# Exercise details
Only the lines from the top of the records below through the line containing "### Class Library" should be printed, exactly and without pictures.

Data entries
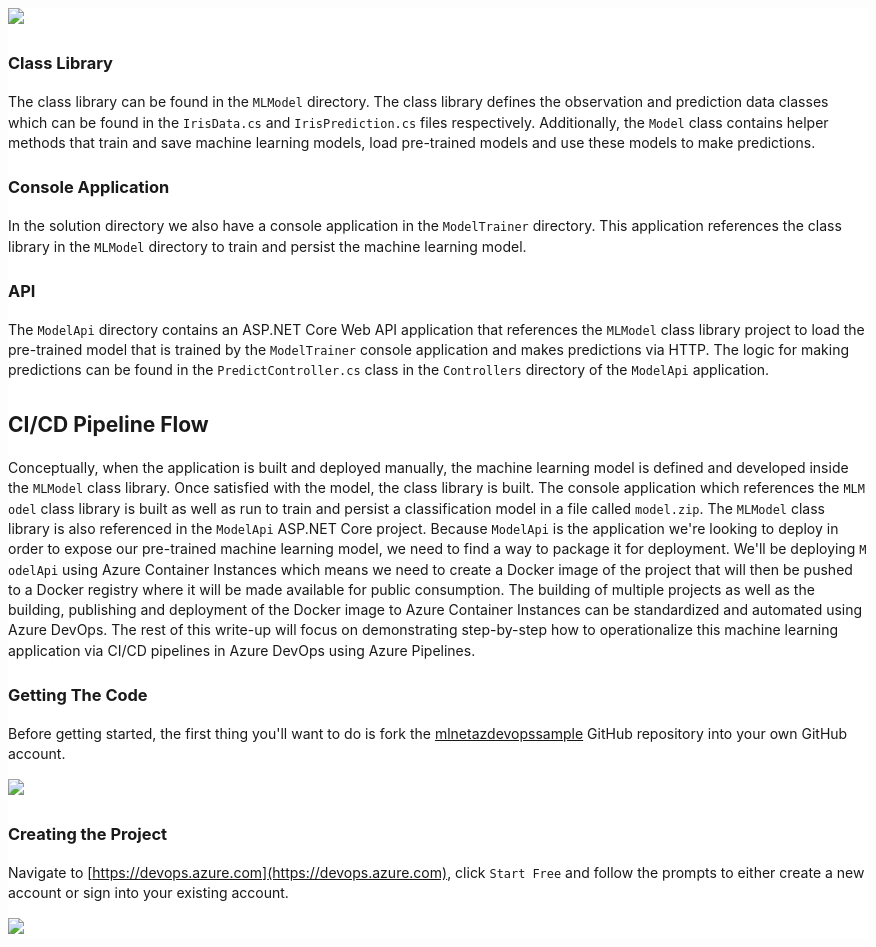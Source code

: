 ![](https://cdn.lqdev.tech/files/images/azdevops-mlnet-1.png)

### Class Library

The class library can be found in the `MLModel` directory. The class library defines the observation and prediction data classes which can be found in the `IrisData.cs` and `IrisPrediction.cs` files respectively. Additionally, the `Model` class contains helper methods that train and save machine learning models, load pre-trained models and use these models to make predictions. 

### Console Application

In the solution directory we also have a console application in the `ModelTrainer` directory. This application references the class library in the `MLModel` directory to train and persist the machine learning model. 

### API

The `ModelApi` directory contains an ASP.NET Core Web API application that references the `MLModel` class library project to load the pre-trained model that is trained by the `ModelTrainer` console application and makes predictions via HTTP. The logic for making predictions can be found in the `PredictController.cs` class in the `Controllers` directory of the `ModelApi` application. 

## CI/CD Pipeline Flow

Conceptually, when the application is built and deployed manually, the machine learning model is defined and developed inside the `MLModel` class library. Once satisfied with the model, the class library is built. The console application which references the `MLModel` class library is built as well as run to train and persist a classification model in a file called `model.zip`. The `MLModel` class library is also referenced in the `ModelApi` ASP.NET Core project. Because `ModelApi` is the application we're looking to deploy in order to expose our pre-trained machine learning model, we need to find a way to package it for deployment. We'll be deploying `ModelApi` using Azure Container Instances which means we need to create a Docker image of the project that will then be pushed to a Docker registry where it will be made available for public consumption. The building of multiple projects as well as the building, publishing and deployment of the Docker image to Azure Container Instances can be standardized and automated using Azure DevOps. The rest of this write-up will focus on demonstrating step-by-step how to operationalize this machine learning application via CI/CD pipelines in Azure DevOps using Azure Pipelines.   

### Getting The Code

Before getting started, the first thing you'll want to do is fork the [mlnetazdevopssample](https://github.com/lqdev/mlnetazdevopssample) GitHub repository into your own GitHub account.

![](https://cdn.lqdev.tech/files/images/azdevops-mlnet-2.png)

### Creating the Project

Navigate to [https://devops.azure.com](https://devops.azure.com), click `Start Free` and follow the prompts to either create a new account or sign into your existing account.

![](https://cdn.lqdev.tech/files/images/azdevops-mlnet-3.png)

# Exercise response
Source code

: ![](https://cdn.lqdev.tech/files/images/azdevops-mlnet-1.png)

### Class Library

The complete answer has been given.